Well our wonderful family history fact finding mission came to an end. My family have sauntered off to various parts of the Northern Hemisphere to continue their holidays and I think poor Luca has gone into attention withdrawals.
The remainder of our time in Malta was lovely, we had great weather the whole time we were there and I actually found it pleasantly cooler than it has been at home, which is contrary to what I was expecting. We were greeted on our adventure home to some wonderful Italian public transportation. We flew in from Malta to about 35 degrees in Milan but I wasn’t phased as we had a comfortable 2.5hour train ride to Finale Ligure and then we were home safe and sound. Well that was until we actually got onto the train, it felt like 45 degrees and 80% humidity. There was no air conditioning, I was trying to be optimistic and pointed out it may not start until the train is actually moving (haha I think I was confusing air con with open windows). Anyway the train did start moving and the air didn’t start blowing. We had a sweltering trip down the country and it just seemed to get hotter and hotter as we went. Booking tickets I have to admit I did choose first class thinking it would be a little more comfortable, hahaha fool. Luckily for Luca he is cute and little and everybody just gave him doting smiles when they saw him stripped down to his nappy and trying to climb into the air-conditioning vent to cool off. I did consider trying the same thing myself but didn’t think that I would get quite the same response.
There was no fear though because the food carriage would come through and we could get some water no problems. Well the food carriage came, but it had started at the other end of the train so we were offered warm coke (which I don’t drink warm or cold) or warm beer, which I seriously considered for a moment but didn’t think Luca would do too well on it. I may have been slightly delusional in the heat but when I saw a small child playing in the walkway with an un opened bottle of water, so cold I could see the condensation running down it. I did suggest to my aunt that I tackle the child to make a diversion and she could steal the water, alas she was not keen.
The urgent message was sent to Justin who was meeting us at the train station to bring water, and that little gem did. I am not sure which I was more pleased to see him or the water. (Justin if you are reading, clearly it was you).
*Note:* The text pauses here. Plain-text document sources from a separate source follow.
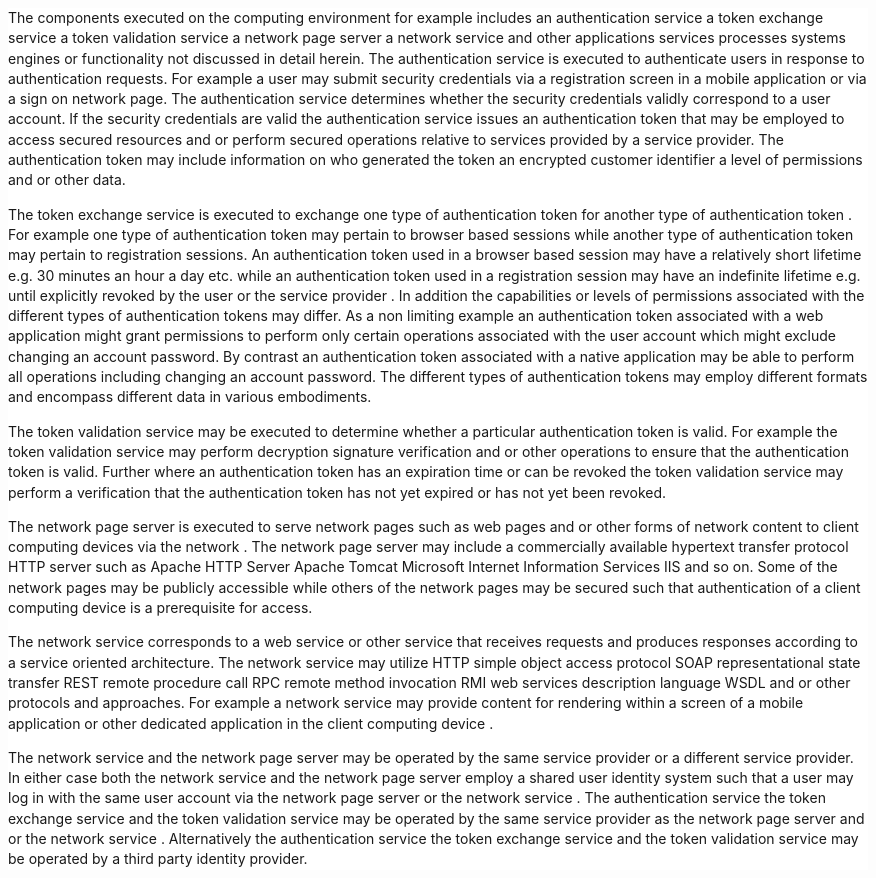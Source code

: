 The components executed on the computing environment for example includes an authentication service a token exchange service a token validation service a network page server a network service and other applications services processes systems engines or functionality not discussed in detail herein. The authentication service is executed to authenticate users in response to authentication requests. For example a user may submit security credentials via a registration screen in a mobile application or via a sign on network page. The authentication service determines whether the security credentials validly correspond to a user account. If the security credentials are valid the authentication service issues an authentication token that may be employed to access secured resources and or perform secured operations relative to services provided by a service provider. The authentication token may include information on who generated the token an encrypted customer identifier a level of permissions and or other data.

The token exchange service is executed to exchange one type of authentication token for another type of authentication token . For example one type of authentication token may pertain to browser based sessions while another type of authentication token may pertain to registration sessions. An authentication token used in a browser based session may have a relatively short lifetime e.g. 30 minutes an hour a day etc. while an authentication token used in a registration session may have an indefinite lifetime e.g. until explicitly revoked by the user or the service provider . In addition the capabilities or levels of permissions associated with the different types of authentication tokens may differ. As a non limiting example an authentication token associated with a web application might grant permissions to perform only certain operations associated with the user account which might exclude changing an account password. By contrast an authentication token associated with a native application may be able to perform all operations including changing an account password. The different types of authentication tokens may employ different formats and encompass different data in various embodiments.

The token validation service may be executed to determine whether a particular authentication token is valid. For example the token validation service may perform decryption signature verification and or other operations to ensure that the authentication token is valid. Further where an authentication token has an expiration time or can be revoked the token validation service may perform a verification that the authentication token has not yet expired or has not yet been revoked.

The network page server is executed to serve network pages such as web pages and or other forms of network content to client computing devices via the network . The network page server may include a commercially available hypertext transfer protocol HTTP server such as Apache HTTP Server Apache Tomcat Microsoft Internet Information Services IIS and so on. Some of the network pages may be publicly accessible while others of the network pages may be secured such that authentication of a client computing device is a prerequisite for access.

The network service corresponds to a web service or other service that receives requests and produces responses according to a service oriented architecture. The network service may utilize HTTP simple object access protocol SOAP representational state transfer REST remote procedure call RPC remote method invocation RMI web services description language WSDL and or other protocols and approaches. For example a network service may provide content for rendering within a screen of a mobile application or other dedicated application in the client computing device .

The network service and the network page server may be operated by the same service provider or a different service provider. In either case both the network service and the network page server employ a shared user identity system such that a user may log in with the same user account via the network page server or the network service . The authentication service the token exchange service and the token validation service may be operated by the same service provider as the network page server and or the network service . Alternatively the authentication service the token exchange service and the token validation service may be operated by a third party identity provider.
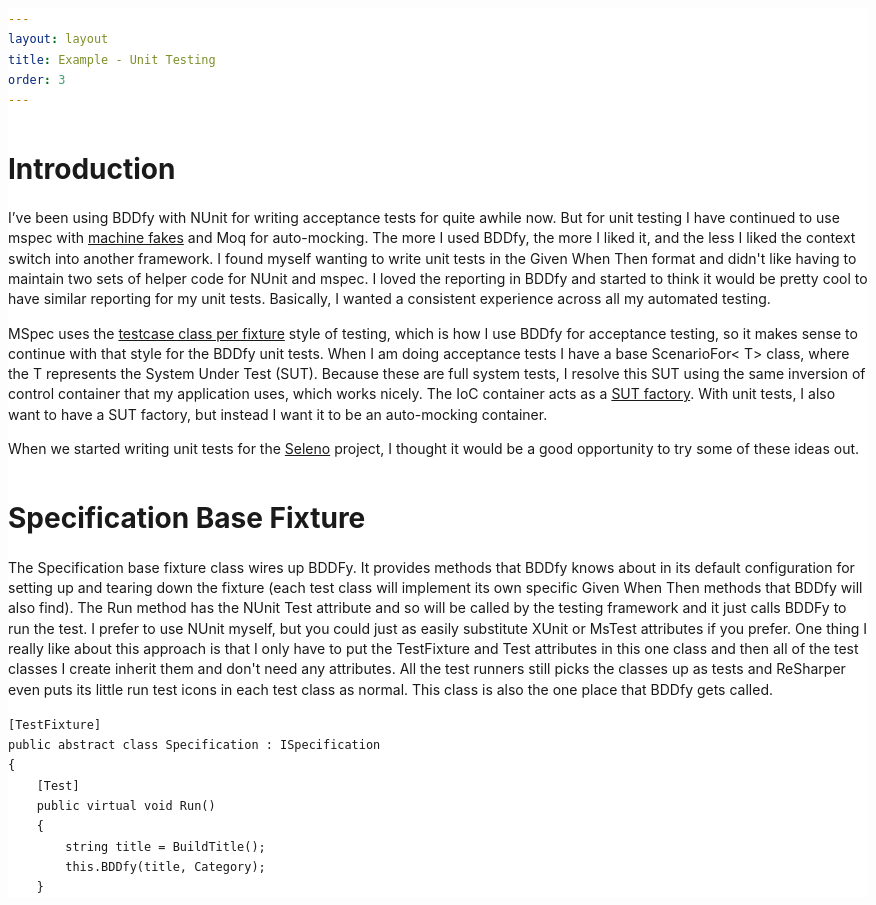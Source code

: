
 ```yaml
---
layout: layout
title: Example - Unit Testing
order: 3
---
```


# Introduction #
I’ve been using BDDfy with NUnit for writing acceptance tests for quite awhile now. But for unit testing I have continued to use mspec with [machine fakes](https://github.com/machine/machine.fakes) and Moq for auto-mocking. The more I used BDDfy, the more I liked it, and the less I liked the context switch into another framework. I found myself wanting to write unit tests in the Given When Then format and didn't like having to maintain two sets of helper code for NUnit and mspec. I loved the reporting in BDDfy and started to think it would be pretty cool to have similar reporting for my unit tests. Basically, I wanted a consistent experience across all my automated testing.

MSpec uses the [testcase class per fixture](http://xunitpatterns.com/Testcase%20Class%20per%20Fixture.html) style of testing, which is how I use BDDfy for acceptance testing, so it makes sense to continue with that style for the BDDfy unit tests. When I am doing acceptance tests I have a base ScenarioFor< T> class, where the T represents the System Under Test (SUT). Because these are full system tests, I resolve this SUT using the same inversion of control container that my application uses, which works nicely. The IoC container acts as a [SUT factory](http://blog.ploeh.dk/2009/02/13/SUTFactory/). With unit tests, I also want to have a SUT factory, but instead I want it to be an auto-mocking container.

When we started writing unit tests for the [Seleno](http://teststack.github.io/pages/Seleno.html) project, I thought it would be a good opportunity to try some of these ideas out.

# Specification Base Fixture #
The Specification base fixture class wires up BDDFy. It provides methods that BDDfy knows about in its default configuration for setting up and tearing down the fixture (each test class will implement its own specific Given When Then methods that BDDfy will also find). The Run method has the NUnit Test attribute and so will be called by the testing framework and it just calls BDDFy to run the test. I prefer to use NUnit myself, but you could just as easily substitute XUnit or MsTest attributes if you prefer. One thing I really like about this approach is that I only have to put the TestFixture and Test attributes in this one class and then all of the test classes I create inherit them and don't need any attributes. All the test runners still picks the classes up as tests and ReSharper even puts its little run test icons in each test class as normal. This class is also the one place that BDDfy gets called. 

    [TestFixture]
    public abstract class Specification : ISpecification
    {
        [Test]
        public virtual void Run()
        {
            string title = BuildTitle();
            this.BDDfy(title, Category);
        }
So we are now back into home life, it was funny but it did feel like coming home, I had missed the villages two out of time church bells ringing in the hours, and the hundreds of dogs and frogs which fill the night with their noises. The other day was Gabby’s birthday and what better way to celebrate it than go and explore some prehistoric caves followed by a quick stop to the market to pick up some meat. At the bottom of the track is an amazing Roman bridge, boy they were clever, no wonder they ruled so much for so long. We then ducked up the steep hill which still had remnants of terraced gardens, but is now overgrown and has been left to nature to consume.The caves were amazing, after good steep climb/clamber up the hill with Luca in the backpack, I only managed to walk him into one tree which I thought was pretty good going. I did question my level of responsibility as I manoeuvred the rather rickety ladders into and out of the inner chamber of the cave but we made it it one piece so no harm done there. They have found considerable amounts of Neanderthal remains in the caves so it is pretty amazing to be able to wander freely through them.
Following this we popped down to the local market in Calice which is very small but full of tasty meats, cheeses and veggies. (Nothing on Dunedin or Lyttelton) Here I was clumsily navigating the Italian language to select my fruit and vegetables from the man running the stall when he blurted out in perfect English
“where are you from”
That didn’t surprise me, although slightly disappoint me as you know you still have a long way to go with the language when that happens, what nearly blew me over was when his friend next to him said
“he is from Australia”
I try not to assume too much about people when I first meet them but this guy looked like a certified Italian, worked the fields my whole life, stayed in the village, Italian. He was then equally surprised that our little village could possibly hold two girls from New Zealand. When I pointed out that we were friends and she was actually just over at the car he said it made a bit more sense. It would be odd for such a tiny place to hold two such foreigners coincidentally.
We are now on the countdown to travelling to Samoens in France for Justin’s next round of the Enduro World Series. As he is leader at this stage it is even more exciting than usual to be able to be there to offer support and family distraction. We just need the baby to recover from Gastro before we leave! No pressure Luca!